More on the New Music Seminar

Posted By Musician Coaching on August 3rd, 2009

I am actually pretty psyched about the New Music Seminar book that was given out when you purchased a badge. In the past guidebooks tended to be lists of the events and panels and performances as well as a contact list of the industry people who were attending and very little else. This guidebook has tons of information geared directly to the artist including sample tour budgets, riders and advice from industry professionals on their topic of expertise. My personal favorite piece of advice from the book was from Kevin Lyman of the Warped Tour who suggested checking the oil in your van on a regular basis and several ways to prevent your gear from being stolen on the road.

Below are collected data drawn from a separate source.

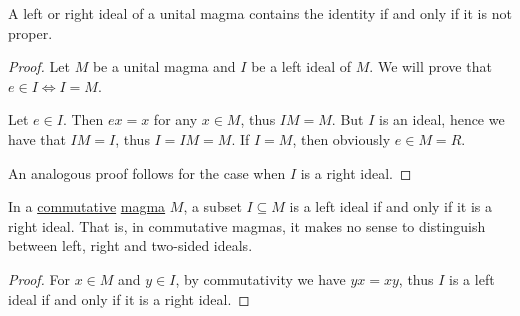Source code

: \begin{Proposition}\label{thm:proper_ideals_containing_identity}
  A left or right ideal of a unital magma contains the identity if and only if it is not proper.
\end{Proposition}
\begin{proof}
  Let \( M \) be a unital magma and \( I \) be a left ideal of \( M \). We will prove that \( e \in I \iff I = M \).

  \begin{RefList}
    \ISufficiency Let \( e \in I \). Then \( ex = x \) for any \( x \in M \), thus \( IM = M \). But \( I \) is an ideal, hence we have that \( IM = I \), thus \( I = IM = M \).
    \INecessity If \( I = M \), then obviously \( e \in M = R \).
  \end{RefList}

  An analogous proof follows for the case when \( I \) is a right ideal.
\end{proof}

\begin{Proposition}\label{thm:commutative_magma_ideals}
  In a \hyperref[def:algebraic_theory/commutativity]{commutative} \hyperref[def:magma/magma]{magma} \( M \), a subset \( I \subseteq M \) is a left ideal if and only if it is a right ideal. That is, in commutative magmas, it makes no sense to distinguish between left, right and two-sided ideals.
\end{Proposition}
\begin{proof}
  For \( x \in M \) and \( y \in I \), by commutativity we have \( yx = xy \), thus \( I \) is a left ideal if and only if it is a right ideal.
\end{proof}

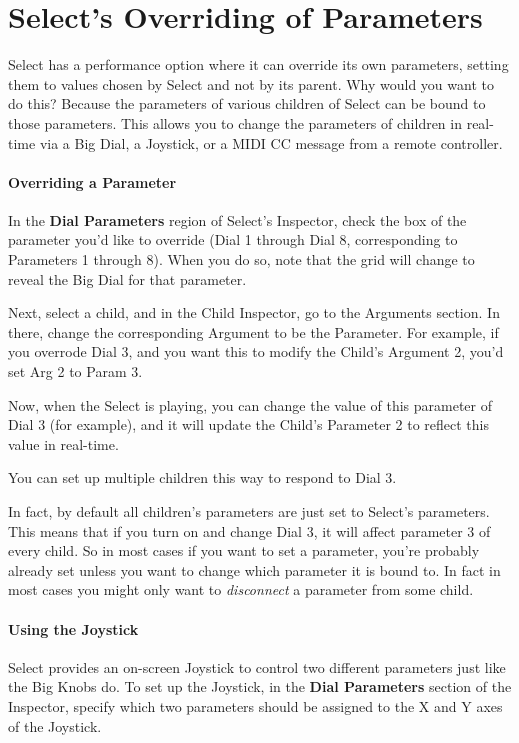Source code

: \documentclass[twoside,10pt]{article}
\begin{document}
\section{Select's Overriding of Parameters}
\label{selectparameters}

Select has a performance option where it can override its own parameters, setting them to values chosen by Select and not by its parent.  Why would you want to do this?  Because the parameters of various children of Select can be bound to those parameters.  This allows you to change the parameters of children in real-time via a Big Dial, a Joystick, or a MIDI CC message from a remote controller.

\paragraph{Overriding a Parameter}

In the {\bf Dial Parameters} region of Select's Inspector, check the box of the parameter you'd like to override (Dial 1 through Dial 8, corresponding to Parameters 1 through 8).  When you do so, note that the grid will change to reveal the Big Dial for that parameter.

Next, select a child, and in the Child Inspector, go to the Arguments section.  In there, change the corresponding Argument to be the Parameter.  For example, if you overrode Dial 3, and you want this to modify the Child's Argument 2, you'd set Arg 2 to Param 3.  

Now, when the Select is playing, you can change the value of this parameter of Dial 3 (for example), and it will update the Child's Parameter 2 to reflect this value in real-time.

You can set up multiple children this way to respond to Dial 3.

In fact, by default all children's parameters are just set to Select's parameters.  This means that if you turn on and change Dial 3, it will affect parameter 3 of every child.  So in most cases if you want to set a parameter, you're probably already set unless you want to change which parameter it is bound to.  In fact in most cases you might only want to {\it disconnect} a parameter from some child.

\paragraph{Using the Joystick}
Select provides an on-screen Joystick to control two different parameters just like the Big Knobs do.  To set up the Joystick, in the {\bf Dial Parameters} section of the Inspector, specify which two parameters should be assigned to the X and Y axes of the Joystick.
\end{document}
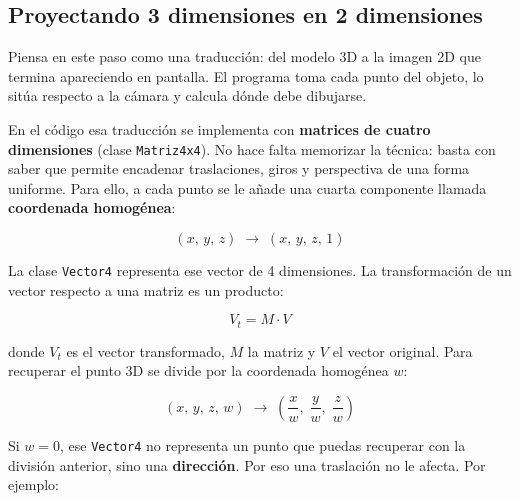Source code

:\documentclass[
  spanish,
  11pt,
  a4paper,
  DIV=11,
  numbers=noendperiod]{scrartcl}
\begin{document}
\subsection{Proyectando 3 dimensiones en 2 dimensiones}

\label{proyectando-3-dimensiones-en-2-dimensiones}

Piensa en este paso como una traducción: del modelo 3D a la imagen 2D que termina apareciendo en pantalla. El programa toma cada punto del objeto, lo sitúa respecto a la cámara y calcula dónde debe dibujarse.

En el código esa traducción se implementa con \textbf{matrices de cuatro dimensiones} (clase \texttt{Matriz4x4}). No hace falta memorizar la técnica: basta con saber que permite encadenar traslaciones, giros y perspectiva de una forma uniforme. Para ello, a cada punto se le añade una cuarta componente llamada \textbf{coordenada homogénea}:

\[
(x,\, y,\, z) \;\longrightarrow\; (x,\, y,\, z,\, 1)
\]

La clase \texttt{Vector4} representa ese vector de 4 dimensiones. La transformación de un vector respecto a una matriz es un producto:

\[
V_t = M \cdot V
\]

donde \(V_t\) es el vector transformado, \(M\) la matriz y \(V\) el vector original. Para recuperar el punto 3D se divide por la coordenada homogénea \(w\):

\[
(x,\, y,\, z,\, w) \;\longrightarrow\; \left(\frac{x}{w},\;\frac{y}{w},\;\frac{z}{w}\right)
\]

Si \(w = 0\), ese \texttt{Vector4} no representa un punto que puedas recuperar con la división anterior, sino una \textbf{dirección}. Por eso una traslación no le afecta. Por ejemplo:
\end{document}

I was perhaps overly critical in my post yesterday about the panels as I forgot to mention that Emily White from Whitesmith Entertainment offered very real and tangible ways that Amanda Palmer and her other artists retained fans from the road including having her tour manager’s cell phone number shouted out from stage for the purpose of collecting fan email addresses via SMS. Of all of the panelist I got the sense from her that she had spent the most time at ground level working with bands (and it turns out she started out tour managing the Dresden Dolls). The rest of the panelists were discussing some good advice for fan retention and interaction but I wanted to hear more about the process of building a fan base. As I mentioned yesterday I missed the touring panel and I am sure judging by the members on it they would have much more experience in growing a following than I would but this is what I’ve learned and oddly most of it came from my time as a gigging musician rather than an industry executive.

I played bass (and became the manager by default) of a seven piece band that had a three year run from 1992-1995. The band was by no means a big success but we did manage to bring between 200-300 fans out on a regular basis towards the end of our little run in the NYC market which is a particularly difficult market to build a following. I’ve had other projects but this one makes the most sense to describe because it was really the band I learned the most from because I knew absolutely nothing when I started. I have since used modern tools in other projects I have been in more recently but these examples somehow still resonate.

Our first gig came about opening for a friend’s band. We were spared the cold calling and got a pretty lousy time slot club that at best held 400 people (I mean really held 400 people not what the fire marshal said it should hold). It was late-ish on a weekday night but we did manage to put 35 or so people in the room and we were invited back. At that point I don’t think we had even spoken to the guy who booked the room other than to ask what kind of back line was available and I’m pretty sure as it was our first gig that none of us really knew that it was called a back line.

It’s a funny thing being in a band, the idea was to play music and not have a real job because I hated the part time jobs I was able to get at the time and I think I dreaded job interviews even more. I would come to realize that every gig we ever played was simply a job interview for the next gig. If we wanted a better job at a better time slot on a better night we had to out perform the attendance expectations. If we wanted the same people who were there that night to come back the next time we played then we had better put on a damn good show.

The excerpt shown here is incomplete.